7 Management Trust Killers and How to Avoid Them

Thomas Pfeiffer
3 min readJan 25, 2023

Trust is a crucial component of effective management. It is the foundation of strong relationships and it enables employees to feel safe, secure, and motivated in their work.

Trust is built on a foundation of integrity, consistency, and reliability.

However, there are certain actions and behaviors that can erode trust and undermine the relationship between managers and employees. Here are seven common management trust killers, and how to avoid them.

  1. Follow-through Fail: Failing to follow through on commitments is one of the most significant trust killers. When a manager makes a promise and fails to deliver, it sends a message that they cannot be relied on. To avoid this, managers should be clear about what they can and cannot do, and only make commitments that they can keep.
  2. Talk but No Walk: Managers who talk a good game but do not walk the walk can also erode trust. When managers ask employees to make sacrifices but do not do the same, it sends a message that they are not willing to put in the work. To avoid this, managers should lead by example and practice what they preach.
  3. Flip-flopper: Managers who are indecisive or change their minds too often can also erode trust. When managers are not consistent in their decisions and messaging, employees begin to question whether they know what they are doing or if they are making it up as they go along. To avoid this, managers should be well-informed before making decisions and consistent in their messaging.
  4. Gossipmonger: Gossiping or talking negatively about other team members or the company can erode trust. Employees will begin to question the manager’s loyalty and whether they can trust them to keep their confidences. To avoid this, managers should be mindful of what they say, and who they say it to, and avoid negative talk and gossip.
  5. Ostrich Head: Ignoring problems or pretending they don’t exist can erode trust. When managers pretend that everything is okay while problems are brewing, employees will begin to question whether the manager is really in control or if they are just hiding from the issues. To avoid this, managers should be transparent and honest about the challenges they are facing and the steps they are taking to address them.
  6. Ruinous Empathizer: Being too sympathetic to employee complaints and problems, and not taking action can erode trust. Employees will begin to question whether the manager is really in charge or if they are just a pushover. To avoid this, managers should be empathetic, but also be decisive and take action when necessary.
  7. Us vs Them: Creating an “us vs. them” mentality can erode trust. Employees will begin to question whether the manager is really on their side or if they are just looking out for themselves. To avoid this, managers should be inclusive, build bridges and create a sense of unity.

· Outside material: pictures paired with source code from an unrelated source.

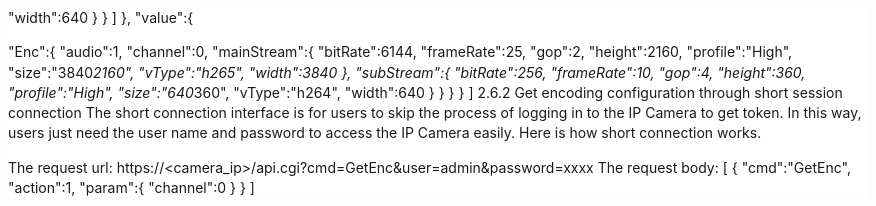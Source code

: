 "width":640
}
}
]
},
"value":{

"Enc":{
"audio":1,
"channel":0,
"mainStream":{
"bitRate":6144,
"frameRate":25,
"gop":2,
"height":2160,
"profile":"High",
"size":"3840*2160",
"vType":"h265",
"width":3840
},
"subStream":{
"bitRate":256,
"frameRate":10,
"gop":4,
"height":360,
"profile":"High",
"size":"640*360",
"vType":"h264",
"width":640
}
}
}
}
]
2.6.2 Get encoding configuration through short session
connection
The short connection interface is for users to skip the process of logging
in to the IP Camera to get token. In this way, users just need the user
name and password to access the IP Camera easily. Here is how short
connection works.

The request url:
https://<camera_ip>/api.cgi?cmd=GetEnc&user=admin&password=xxxx
The request body:
[
{
"cmd":"GetEnc",
"action":1,
"param":{
"channel":0
}
}
]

In conclusion, trust is essential for effective management, and it’s essential to be aware of the behaviors that can erode it. By avoiding these trust killers and being mindful of your actions, managers can create a culture of trust and build strong relationships with their employees.

Trust is not something that is easily gained, but it can be lost quickly. Therefore, managers should always be aware of their actions and the impact they have on their team’s trust in them.